### Required work
Look through the records below for the line with "### Common Technology Patterns" and the line with "- **RESTful APIs**: Standard", then return those lines and all lines between, exactly.

**** Supplied data

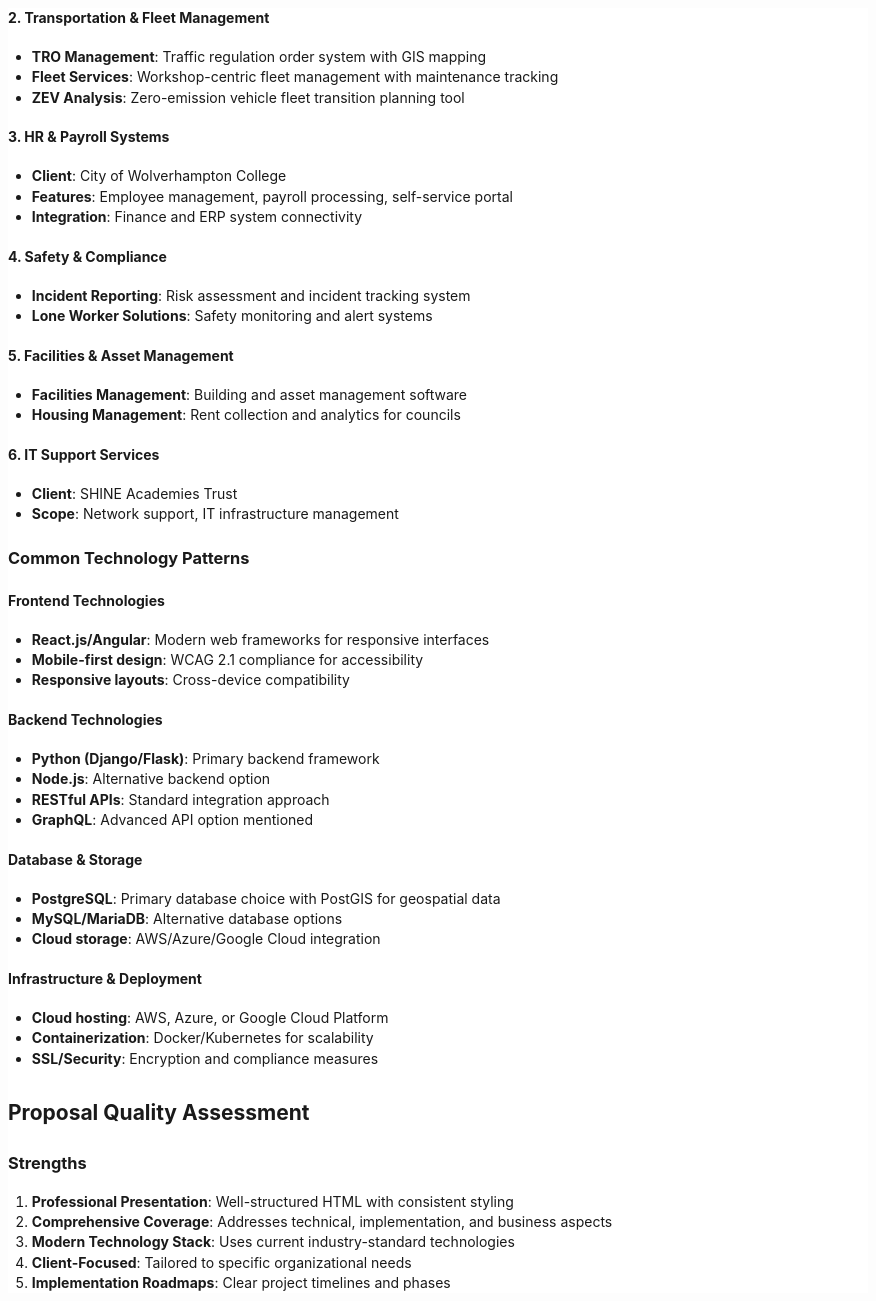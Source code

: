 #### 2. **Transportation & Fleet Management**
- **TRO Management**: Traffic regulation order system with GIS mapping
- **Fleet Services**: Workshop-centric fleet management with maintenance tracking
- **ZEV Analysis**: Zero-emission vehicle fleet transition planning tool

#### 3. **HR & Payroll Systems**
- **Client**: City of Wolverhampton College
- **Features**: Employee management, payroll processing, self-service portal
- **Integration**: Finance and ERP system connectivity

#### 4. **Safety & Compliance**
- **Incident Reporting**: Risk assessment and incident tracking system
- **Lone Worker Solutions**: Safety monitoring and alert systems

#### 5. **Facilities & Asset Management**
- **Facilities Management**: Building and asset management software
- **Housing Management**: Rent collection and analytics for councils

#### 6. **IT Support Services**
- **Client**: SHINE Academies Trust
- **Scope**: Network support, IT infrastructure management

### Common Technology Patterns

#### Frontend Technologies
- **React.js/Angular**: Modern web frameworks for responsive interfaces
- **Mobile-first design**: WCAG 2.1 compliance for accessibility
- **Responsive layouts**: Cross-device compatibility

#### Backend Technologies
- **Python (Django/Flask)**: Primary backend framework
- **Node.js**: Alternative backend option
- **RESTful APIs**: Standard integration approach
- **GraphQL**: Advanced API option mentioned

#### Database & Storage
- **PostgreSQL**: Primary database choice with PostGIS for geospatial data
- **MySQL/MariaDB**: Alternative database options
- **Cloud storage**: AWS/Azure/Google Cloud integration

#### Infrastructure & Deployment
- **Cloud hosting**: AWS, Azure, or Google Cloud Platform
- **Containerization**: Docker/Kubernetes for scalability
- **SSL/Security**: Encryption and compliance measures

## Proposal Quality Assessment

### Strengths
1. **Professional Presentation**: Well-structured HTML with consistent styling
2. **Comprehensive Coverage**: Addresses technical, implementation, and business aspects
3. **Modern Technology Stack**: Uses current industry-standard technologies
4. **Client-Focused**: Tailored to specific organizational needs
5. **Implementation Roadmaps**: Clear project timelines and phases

********

### Output for this task
### Common Technology Patterns

#### Frontend Technologies
- **React.js/Angular**: Modern web frameworks for responsive interfaces
- **Mobile-first design**: WCAG 2.1 compliance for accessibility
- **Responsive layouts**: Cross-device compatibility

#### Backend Technologies
- **Python (Django/Flask)**: Primary backend framework
- **Node.js**: Alternative backend option
- **RESTful APIs**: Standard integration approach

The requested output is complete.